Fuel prices have risen over 30% from May of last year, driving prices up across the board. Analysts expect high fuel prices and rising input costs for companies to keep inflation elevated for some time.
"I expect India's headline inflation to remain over 6% y/y for the next few months. Price pressures are coming mostly from the supply side, reflecting higher commodity prices and supply chain bottlenecks," said Tuuli McCully, head of Asia-Pacific economics at Scotiabank.
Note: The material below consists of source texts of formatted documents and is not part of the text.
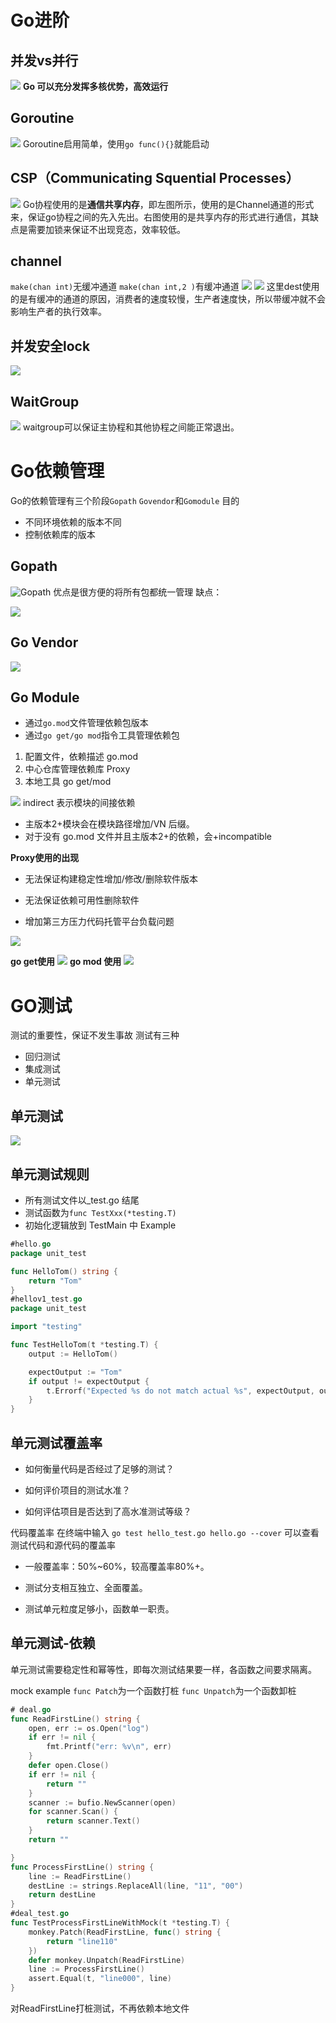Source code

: # Go进阶
## 并发vs并行
![](https://cdn.jsdelivr.net/gh/richardzhangy26/Pic@main/src20230116141140.png)
**Go 可以充分发挥多核优势，高效运行**
## Goroutine
![](https://cdn.jsdelivr.net/gh/richardzhangy26/Pic@main/src20230116141349.png)
Goroutine启用简单，使用`go func(){}`就能启动
## CSP（Communicating Squential Processes）
![](https://cdn.jsdelivr.net/gh/richardzhangy26/Pic@main/src20230116141809.png)
Go协程使用的是**通信共享内存**，即左图所示，使用的是Channel通道的形式来，保证go协程之间的先入先出。右图使用的是共享内存的形式进行通信，其缺点是需要加锁来保证不出现竞态，效率较低。
## channel
`make(chan int)`无缓冲通道
`make(chan int,2 )`有缓冲通道
![](https://cdn.jsdelivr.net/gh/richardzhangy26/Pic@main/src202301161427373.png)
![](https://cdn.jsdelivr.net/gh/richardzhangy26/Pic@main/src202301161428583.png)
这里dest使用的是有缓冲的通道的原因，消费者的速度较慢，生产者速度快，所以带缓冲就不会影响生产者的执行效率。
## 并发安全lock
![](https://cdn.jsdelivr.net/gh/richardzhangy26/Pic@main/src202301161443081.png)   
## WaitGroup
![](https://cdn.jsdelivr.net/gh/richardzhangy26/Pic@main/src202301161447870.png)
waitgroup可以保证主协程和其他协程之间能正常退出。
# Go依赖管理
Go的依赖管理有三个阶段`Gopath` `Govendor`和`Gomodule`
目的
- 不同环境依赖的版本不同
- 控制依赖库的版本
## Gopath
![Gopath](https://cdn.jsdelivr.net/gh/richardzhangy26/Pic@main/src202301161455678.png)
优点是很方便的将所有包都统一管理
缺点：

![](https://cdn.jsdelivr.net/gh/richardzhangy26/Pic@main/src202301161457634.png)
## Go Vendor

![](https://cdn.jsdelivr.net/gh/richardzhangy26/Pic@main/src202301161459885.png)

## Go Module
- 通过`go.mod`文件管理依赖包版本
- 通过`go get/go mod`指令工具管理依赖包

1. 配置文件，依赖描述 go.mod
2. 中心仓库管理依赖库 Proxy
3. 本地工具 go get/mod

![](https://cdn.jsdelivr.net/gh/richardzhangy26/Pic@main/src202301161504734.png)
indirect 表示模块的间接依赖
- 主版本2+模块会在模块路径增加/VN 后缀。
- 对于没有 go.mod 文件并且主版本2+的依赖，会+incompatible

**Proxy使用的出现**
- 无法保证构建稳定性增加/修改/删除软件版本

- 无法保证依赖可用性删除软件

- 增加第三方压力代码托管平台负载问题
  
![](https://cdn.jsdelivr.net/gh/richardzhangy26/Pic@main/src202301161514802.png) 

**go get使用**
![](https://cdn.jsdelivr.net/gh/richardzhangy26/Pic@main/src202301161531295.png)
**go mod 使用**
![](https://cdn.jsdelivr.net/gh/richardzhangy26/Pic@main/src202301161532922.png)

# GO测试
测试的重要性，保证不发生事故
测试有三种
- 回归测试
- 集成测试
- 单元测试

## 单元测试
![](https://cdn.jsdelivr.net/gh/richardzhangy26/Pic@main/src202301161638452.png)
## 单元测试规则
- 所有测试文件以_test.go 结尾
- 测试函数为`func TestXxx(*testing.T)`
- 初始化逻辑放到 TestMain 中
Example
```Go
#hello.go
package unit_test

func HelloTom() string {
	return "Tom"
}
#hellov1_test.go
package unit_test

import "testing"

func TestHelloTom(t *testing.T) {
	output := HelloTom()

	expectOutput := "Tom"
	if output != expectOutput {
		t.Errorf("Expected %s do not match actual %s", expectOutput, output)
	}
}
```
## 单元测试覆盖率
- 如何衡量代码是否经过了足够的测试？

- 如何评价项目的测试水准？

- 如何评估项目是否达到了高水准测试等级？

代码覆盖率
在终端中输入
`go test hello_test.go hello.go --cover`
可以查看测试代码和源代码的覆盖率

- 一般覆盖率：50%~60%，较高覆盖率80%+。

- 测试分支相互独立、全面覆盖。

- 测试单元粒度足够小，函数单一职责。

## 单元测试-依赖
单元测试需要稳定性和幂等性，即每次测试结果要一样，各函数之间要求隔离。

mock example
`func Patch`为一个函数打桩
`func Unpatch`为一个函数卸桩
```Go
# deal.go
func ReadFirstLine() string {
	open, err := os.Open("log")
	if err != nil {
		fmt.Printf("err: %v\n", err)
	}
	defer open.Close()
	if err != nil {
		return ""
	}
	scanner := bufio.NewScanner(open)
	for scanner.Scan() {
		return scanner.Text()
	}
	return ""

}
func ProcessFirstLine() string {
	line := ReadFirstLine()
	destLine := strings.ReplaceAll(line, "11", "00")
	return destLine
}
#deal_test.go
func TestProcessFirstLineWithMock(t *testing.T) {
	monkey.Patch(ReadFirstLine, func() string {
		return "line110"
	})
	defer monkey.Unpatch(ReadFirstLine)
	line := ProcessFirstLine()
	assert.Equal(t, "line000", line)
}

```
对ReadFirstLine打桩测试，不再依赖本地文件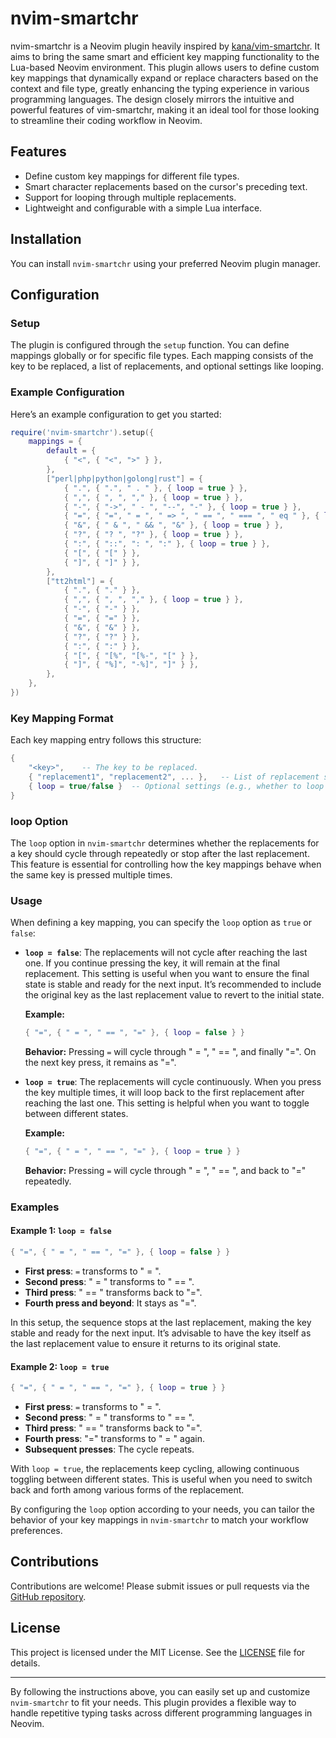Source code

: # nvim-smartchr

nvim-smartchr is a Neovim plugin heavily inspired by [kana/vim-smartchr](https://github.com/kana/vim-smartchr). It aims to bring the same smart and efficient key mapping functionality to the Lua-based Neovim environment. This plugin allows users to define custom key mappings that dynamically expand or replace characters based on the context and file type, greatly enhancing the typing experience in various programming languages. The design closely mirrors the intuitive and powerful features of vim-smartchr, making it an ideal tool for those looking to streamline their coding workflow in Neovim.

## Features

- Define custom key mappings for different file types.
- Smart character replacements based on the cursor's preceding text.
- Support for looping through multiple replacements.
- Lightweight and configurable with a simple Lua interface.

## Installation

You can install `nvim-smartchr` using your preferred Neovim plugin manager.

## Configuration

### Setup

The plugin is configured through the `setup` function. You can define mappings globally or for specific file types. Each mapping consists of the key to be replaced, a list of replacements, and optional settings like looping.

### Example Configuration

Here’s an example configuration to get you started:

```lua
require('nvim-smartchr').setup({
    mappings = {
        default = {
            { "<", { "<", ">" } },
        },
        ["perl|php|python|golong|rust"] = {
            { ".", { ".", " . " }, { loop = true } },
            { ",", { ", ", "," }, { loop = true } },
            { "-", { "->", " - ", "--", "-" }, { loop = true } },
            { "=", { "=", " = ", " => ", " == ", " === ", " eq " }, { loop = true } },
            { "&", { " & ", " && ", "&" }, { loop = true } },
            { "?", { "? ", "?" }, { loop = true } },
            { ":", { "::", ": ", ":" }, { loop = true } },
            { "[", { "[" } },
            { "]", { "]" } },
        },
        ["tt2html"] = {
            { ".", { "." } },
            { ",", { ", ", "," }, { loop = true } },
            { "-", { "-" } },
            { "=", { "=" } },
            { "&", { "&" } },
            { "?", { "?" } },
            { ":", { ":" } },
            { "[", { "[%", "[%-", "[" } },
            { "]", { "%]", "-%]", "]" } },
        },
    },
})
```

### Key Mapping Format

Each key mapping entry follows this structure:

```lua
{
    "<key>",    -- The key to be replaced.
    { "replacement1", "replacement2", ... },   -- List of replacement strings.
    { loop = true/false }  -- Optional settings (e.g., whether to loop through replacements).
}
```

### loop Option

The `loop` option in `nvim-smartchr` determines whether the replacements for a key should cycle through repeatedly or stop after the last replacement. This feature is essential for controlling how the key mappings behave when the same key is pressed multiple times.

### Usage

When defining a key mapping, you can specify the `loop` option as `true` or `false`:

- **`loop = false`**: The replacements will not cycle after reaching the last one. If you continue pressing the key, it will remain at the final replacement. This setting is useful when you want to ensure the final state is stable and ready for the next input. It’s recommended to include the original key as the last replacement value to revert to the initial state.
  
  **Example:**
  ```lua
  { "=", { " = ", " == ", "=" }, { loop = false } }
  ```
  **Behavior:** Pressing `=` will cycle through " = ", " == ", and finally "=". On the next key press, it remains as "=".

- **`loop = true`**: The replacements will cycle continuously. When you press the key multiple times, it will loop back to the first replacement after reaching the last one. This setting is helpful when you want to toggle between different states.

  **Example:**
  ```lua
  { "=", { " = ", " == ", "=" }, { loop = true } }
  ```
  **Behavior:** Pressing `=` will cycle through " = ", " == ", and back to "=" repeatedly.

### Examples

#### Example 1: `loop = false`

```lua
{ "=", { " = ", " == ", "=" }, { loop = false } }
```

- **First press**: `=` transforms to " = ".
- **Second press**: " = " transforms to " == ".
- **Third press**: " == " transforms back to "=".
- **Fourth press and beyond**: It stays as "=".

In this setup, the sequence stops at the last replacement, making the key stable and ready for the next input. It’s advisable to have the key itself as the last replacement value to ensure it returns to its original state.

#### Example 2: `loop = true`

```lua
{ "=", { " = ", " == ", "=" }, { loop = true } }
```

- **First press**: `=` transforms to " = ".
- **Second press**: " = " transforms to " == ".
- **Third press**: " == " transforms back to "=".
- **Fourth press**: "=" transforms to " = " again.
- **Subsequent presses**: The cycle repeats.

With `loop = true`, the replacements keep cycling, allowing continuous toggling between different states. This is useful when you need to switch back and forth among various forms of the replacement.

By configuring the `loop` option according to your needs, you can tailor the behavior of your key mappings in `nvim-smartchr` to match your workflow preferences.

## Contributions

Contributions are welcome! Please submit issues or pull requests via the [GitHub repository](https://github.com/enoatu/nvim-smartchr).

## License

This project is licensed under the MIT License. See the [LICENSE](https://github.com/enoatu/nvim-smartchr/blob/main/LICENSE) file for details.

---

By following the instructions above, you can easily set up and customize `nvim-smartchr` to fit your needs. This plugin provides a flexible way to handle repetitive typing tasks across different programming languages in Neovim.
"I expect the RBI to tolerate the higher inflation readings through 2021, as there are no signs of significant demand-driven inflation, and as domestic demand remains soft on the back of virus-related issues."
The RBI is facing the difficult conundrum of balancing growth-inflation dynamics.
While the RBI's focus remains on growth, minutes of the June meeting showed the Monetary Policy Committee would remain watchful on inflation. read more
"Needless to say, the Reserve Bank of India is caught between a rock and hard place, as with higher inflation, monetary policy efforts to revive growth lose a degree of freedom," noted economists from ANZ.
The wholesale price index (INWPI=ECI) is expected to remain high at 12.23% in June from at least a 15-year high of 12.94% year-on-year recorded in May. read more
Industrial output (INIP=ECI) likely surged 32.0% in May, the poll showed.
That jump was likely to have been led by the rise in India's infrastructure output (ININFR=ECI), which makes up about 40% of overall industrial production.